Honey, I heard a heart murmur this morning!” I'm sure that every year hundreds of first-year medical students share this educational revelation with their spouses and significant others, but when a 60-year-old pediatrician is tempted to e-mail the same message to his wife, one has to wonder.
When I was a medical student, I struggled to hear the bruits that my instructors were waxing so eloquently about. As a house officer, I delighted in hearing murmurs that my peers had missed, and in my first few years of practice, it seemed as though every third or fourth patient had a cardiac sound worthy of comment.
Over the last 20 years, though, heart murmurs have silently crept onto my list of endangered physical findings. Thinking back over the last 2 days, I can't recall recording a single murmur on one of my patient's charts. During a quiet moment I pondered the possible causes for this threatened extinction.
My first thought was that I wasn't discovering as many murmurs because age has clearly taken a heavy toll on my hearing. This may be true to some extent, but my relative deafness doesn't explain why my two younger partners aren't documenting any more murmurs than I am. Furthermore, I think I still continue to hear rales, rhonchi, and diminished breath sounds in the appropriate situations, and my patients haven't suffered from an unusual number of auscultatory oversights.
Could it be that heart murmurs have simply joined nephrotic syndrome, observation hip, epiglottitis, and bacterial meningitis on the list of rarities in my pediatric neighborhood?
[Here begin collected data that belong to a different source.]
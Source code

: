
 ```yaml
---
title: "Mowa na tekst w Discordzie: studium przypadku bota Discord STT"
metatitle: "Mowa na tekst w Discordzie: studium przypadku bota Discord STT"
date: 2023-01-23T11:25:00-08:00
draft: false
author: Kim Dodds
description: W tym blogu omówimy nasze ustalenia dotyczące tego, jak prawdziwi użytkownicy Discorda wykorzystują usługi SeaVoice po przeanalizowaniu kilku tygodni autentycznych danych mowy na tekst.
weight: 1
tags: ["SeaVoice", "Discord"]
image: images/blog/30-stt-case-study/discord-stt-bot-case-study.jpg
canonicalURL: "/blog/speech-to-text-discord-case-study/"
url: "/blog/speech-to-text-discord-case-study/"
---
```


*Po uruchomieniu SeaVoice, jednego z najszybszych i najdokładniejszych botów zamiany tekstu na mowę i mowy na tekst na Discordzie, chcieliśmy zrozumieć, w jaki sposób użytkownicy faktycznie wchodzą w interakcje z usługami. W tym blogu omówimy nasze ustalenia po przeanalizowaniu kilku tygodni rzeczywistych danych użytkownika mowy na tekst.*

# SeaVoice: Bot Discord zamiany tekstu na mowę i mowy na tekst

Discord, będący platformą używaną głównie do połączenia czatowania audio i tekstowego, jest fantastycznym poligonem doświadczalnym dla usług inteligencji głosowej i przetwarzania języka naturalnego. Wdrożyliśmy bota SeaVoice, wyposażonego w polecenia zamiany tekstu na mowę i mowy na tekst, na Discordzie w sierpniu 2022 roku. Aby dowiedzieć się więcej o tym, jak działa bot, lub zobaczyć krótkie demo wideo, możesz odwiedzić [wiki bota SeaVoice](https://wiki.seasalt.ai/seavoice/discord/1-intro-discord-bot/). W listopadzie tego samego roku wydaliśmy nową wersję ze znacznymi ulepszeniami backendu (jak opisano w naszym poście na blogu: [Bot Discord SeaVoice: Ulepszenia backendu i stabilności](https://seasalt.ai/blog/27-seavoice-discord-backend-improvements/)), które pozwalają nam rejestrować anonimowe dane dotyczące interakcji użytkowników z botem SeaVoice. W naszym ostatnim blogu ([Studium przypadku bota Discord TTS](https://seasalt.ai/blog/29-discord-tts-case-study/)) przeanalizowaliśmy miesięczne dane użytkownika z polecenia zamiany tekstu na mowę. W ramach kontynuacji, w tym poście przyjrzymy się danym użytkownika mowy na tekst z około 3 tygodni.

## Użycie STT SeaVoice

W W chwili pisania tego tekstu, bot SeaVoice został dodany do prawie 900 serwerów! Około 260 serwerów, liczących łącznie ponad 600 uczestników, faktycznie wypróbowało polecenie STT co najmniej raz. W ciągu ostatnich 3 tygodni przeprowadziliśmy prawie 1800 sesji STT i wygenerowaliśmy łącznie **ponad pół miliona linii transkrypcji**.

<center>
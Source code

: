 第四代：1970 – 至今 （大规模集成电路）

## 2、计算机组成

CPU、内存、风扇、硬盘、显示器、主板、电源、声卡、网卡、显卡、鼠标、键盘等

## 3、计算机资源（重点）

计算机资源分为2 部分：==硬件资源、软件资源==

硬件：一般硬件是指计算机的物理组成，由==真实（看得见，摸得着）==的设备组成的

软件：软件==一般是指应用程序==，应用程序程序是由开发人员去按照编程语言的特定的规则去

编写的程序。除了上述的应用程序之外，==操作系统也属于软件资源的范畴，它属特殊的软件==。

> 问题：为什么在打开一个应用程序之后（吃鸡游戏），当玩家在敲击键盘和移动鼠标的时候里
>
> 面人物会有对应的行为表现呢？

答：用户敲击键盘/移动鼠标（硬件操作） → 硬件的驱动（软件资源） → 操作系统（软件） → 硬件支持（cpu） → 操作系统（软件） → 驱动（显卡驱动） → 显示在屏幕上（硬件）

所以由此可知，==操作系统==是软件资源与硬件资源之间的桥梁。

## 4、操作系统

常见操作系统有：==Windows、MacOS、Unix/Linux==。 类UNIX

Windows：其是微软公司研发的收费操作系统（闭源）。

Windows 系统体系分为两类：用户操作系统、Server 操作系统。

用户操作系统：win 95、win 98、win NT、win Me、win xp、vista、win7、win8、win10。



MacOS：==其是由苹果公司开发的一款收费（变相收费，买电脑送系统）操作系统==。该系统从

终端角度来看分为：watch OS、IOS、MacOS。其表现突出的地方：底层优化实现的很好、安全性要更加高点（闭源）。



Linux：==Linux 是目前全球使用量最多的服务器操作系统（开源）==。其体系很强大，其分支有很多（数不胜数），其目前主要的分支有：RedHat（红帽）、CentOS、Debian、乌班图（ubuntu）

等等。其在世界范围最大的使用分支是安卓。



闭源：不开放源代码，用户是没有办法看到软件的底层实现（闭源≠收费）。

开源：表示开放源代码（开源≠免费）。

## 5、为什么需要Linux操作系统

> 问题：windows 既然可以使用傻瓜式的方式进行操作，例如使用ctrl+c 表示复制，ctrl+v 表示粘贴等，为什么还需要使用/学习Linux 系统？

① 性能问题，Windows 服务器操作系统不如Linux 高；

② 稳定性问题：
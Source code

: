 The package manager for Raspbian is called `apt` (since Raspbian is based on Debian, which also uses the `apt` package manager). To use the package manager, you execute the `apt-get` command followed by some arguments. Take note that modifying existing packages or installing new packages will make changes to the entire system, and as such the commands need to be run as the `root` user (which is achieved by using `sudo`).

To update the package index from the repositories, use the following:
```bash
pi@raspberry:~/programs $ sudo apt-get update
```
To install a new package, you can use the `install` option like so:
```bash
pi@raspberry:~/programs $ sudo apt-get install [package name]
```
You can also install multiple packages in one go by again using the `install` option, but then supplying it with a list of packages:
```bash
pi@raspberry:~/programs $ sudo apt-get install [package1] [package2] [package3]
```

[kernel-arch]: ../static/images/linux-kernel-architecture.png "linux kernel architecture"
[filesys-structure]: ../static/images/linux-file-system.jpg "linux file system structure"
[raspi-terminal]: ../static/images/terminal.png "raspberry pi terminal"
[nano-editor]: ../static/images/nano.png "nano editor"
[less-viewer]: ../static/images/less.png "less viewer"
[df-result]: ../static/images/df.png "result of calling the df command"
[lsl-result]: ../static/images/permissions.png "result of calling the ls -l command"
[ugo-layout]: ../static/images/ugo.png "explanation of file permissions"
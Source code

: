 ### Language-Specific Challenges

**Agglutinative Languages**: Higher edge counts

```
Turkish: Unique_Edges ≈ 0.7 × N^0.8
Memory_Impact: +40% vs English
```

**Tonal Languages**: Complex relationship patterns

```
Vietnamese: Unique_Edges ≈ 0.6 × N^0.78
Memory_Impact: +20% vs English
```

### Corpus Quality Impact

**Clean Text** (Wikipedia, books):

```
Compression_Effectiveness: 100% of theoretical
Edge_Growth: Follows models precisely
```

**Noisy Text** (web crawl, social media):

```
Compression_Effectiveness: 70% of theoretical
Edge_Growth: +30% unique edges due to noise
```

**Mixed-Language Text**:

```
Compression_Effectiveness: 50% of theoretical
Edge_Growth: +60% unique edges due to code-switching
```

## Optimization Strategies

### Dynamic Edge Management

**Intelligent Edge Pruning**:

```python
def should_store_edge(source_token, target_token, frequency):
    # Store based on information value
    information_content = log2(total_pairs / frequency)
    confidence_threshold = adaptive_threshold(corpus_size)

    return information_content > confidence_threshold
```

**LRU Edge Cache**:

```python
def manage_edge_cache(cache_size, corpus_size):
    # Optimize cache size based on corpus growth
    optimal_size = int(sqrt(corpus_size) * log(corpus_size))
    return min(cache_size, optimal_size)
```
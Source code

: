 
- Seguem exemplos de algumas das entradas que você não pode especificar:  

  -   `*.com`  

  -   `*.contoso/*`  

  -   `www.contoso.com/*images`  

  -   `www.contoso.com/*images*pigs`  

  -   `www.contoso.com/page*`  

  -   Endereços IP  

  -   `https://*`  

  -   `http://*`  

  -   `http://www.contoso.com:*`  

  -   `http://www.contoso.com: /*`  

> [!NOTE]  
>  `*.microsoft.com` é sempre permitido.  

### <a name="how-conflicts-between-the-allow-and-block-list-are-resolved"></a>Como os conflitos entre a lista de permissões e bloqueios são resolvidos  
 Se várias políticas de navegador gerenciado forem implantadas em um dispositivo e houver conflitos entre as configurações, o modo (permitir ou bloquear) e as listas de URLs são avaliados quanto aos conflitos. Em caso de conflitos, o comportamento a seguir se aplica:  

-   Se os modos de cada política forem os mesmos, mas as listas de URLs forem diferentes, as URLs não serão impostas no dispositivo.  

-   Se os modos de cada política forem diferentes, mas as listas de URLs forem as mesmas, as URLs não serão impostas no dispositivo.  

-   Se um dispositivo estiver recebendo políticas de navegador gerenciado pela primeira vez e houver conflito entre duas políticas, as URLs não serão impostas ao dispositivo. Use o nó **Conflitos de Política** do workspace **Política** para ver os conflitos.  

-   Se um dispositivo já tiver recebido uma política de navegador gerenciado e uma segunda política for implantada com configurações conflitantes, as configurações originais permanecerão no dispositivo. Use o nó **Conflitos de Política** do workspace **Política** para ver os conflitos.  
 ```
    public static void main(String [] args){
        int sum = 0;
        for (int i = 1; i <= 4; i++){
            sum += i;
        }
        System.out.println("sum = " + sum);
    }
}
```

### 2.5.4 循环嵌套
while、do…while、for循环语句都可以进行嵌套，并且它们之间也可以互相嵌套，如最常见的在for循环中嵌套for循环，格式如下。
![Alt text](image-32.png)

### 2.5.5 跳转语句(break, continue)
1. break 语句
Since murmurs can be caused by a wide variety of anatomic variations, I find this explanation untenable.
Prenatal diagnosis of congenital heart disease certainly has siphoned off most of the clinically significant murmurs to the cardiologists and surgeons before they get to my office, but the bulk of the murmurs I was noticing a generation ago were benign flow murmurs that, by definition, were insignificant.
Therein, I think, lies the critical clue to the mystery of the missing murmurs. It doesn't take very many years of barking up empty trees before one's definition of normal broadens to the point that physical findings that once appeared as bright blips on the radar screen fade into the background static.
There are also significant disincentives to acknowledging the presence of a benign flow murmur.
In the interest of complete disclosure, I used to compulsively share my observations with parents, but explaining the difference between “slightly out of the ordinary” and abnormal was time consuming and sometimes so unnerving that I would have to do a cardiogram to quell the fires of anxiety I had kindled with my good intentions. There were also the scores of phone calls from dentists' offices wanting to know if our mutual, inadequately informed patient with a benign flow murmur needed antibiotic coverage.
There is one more possible explanation. Like most physicians, I do the chest auscultation at the beginning of my exam, so an insignificant murmur often gets forgotten or pushed off the agenda by other findings or questions by the time I scribble my office notes. As our friends in the risk management business tell us: If it wasn't documented, it didn't exist.
So there you have it. Like the ivory-billed woodpecker, cardiac murmurs have not gone extinct. They still lurk in the dark swampy recesses of our subconscious, occasionally swooping out to surprise us when we decide to pay attention.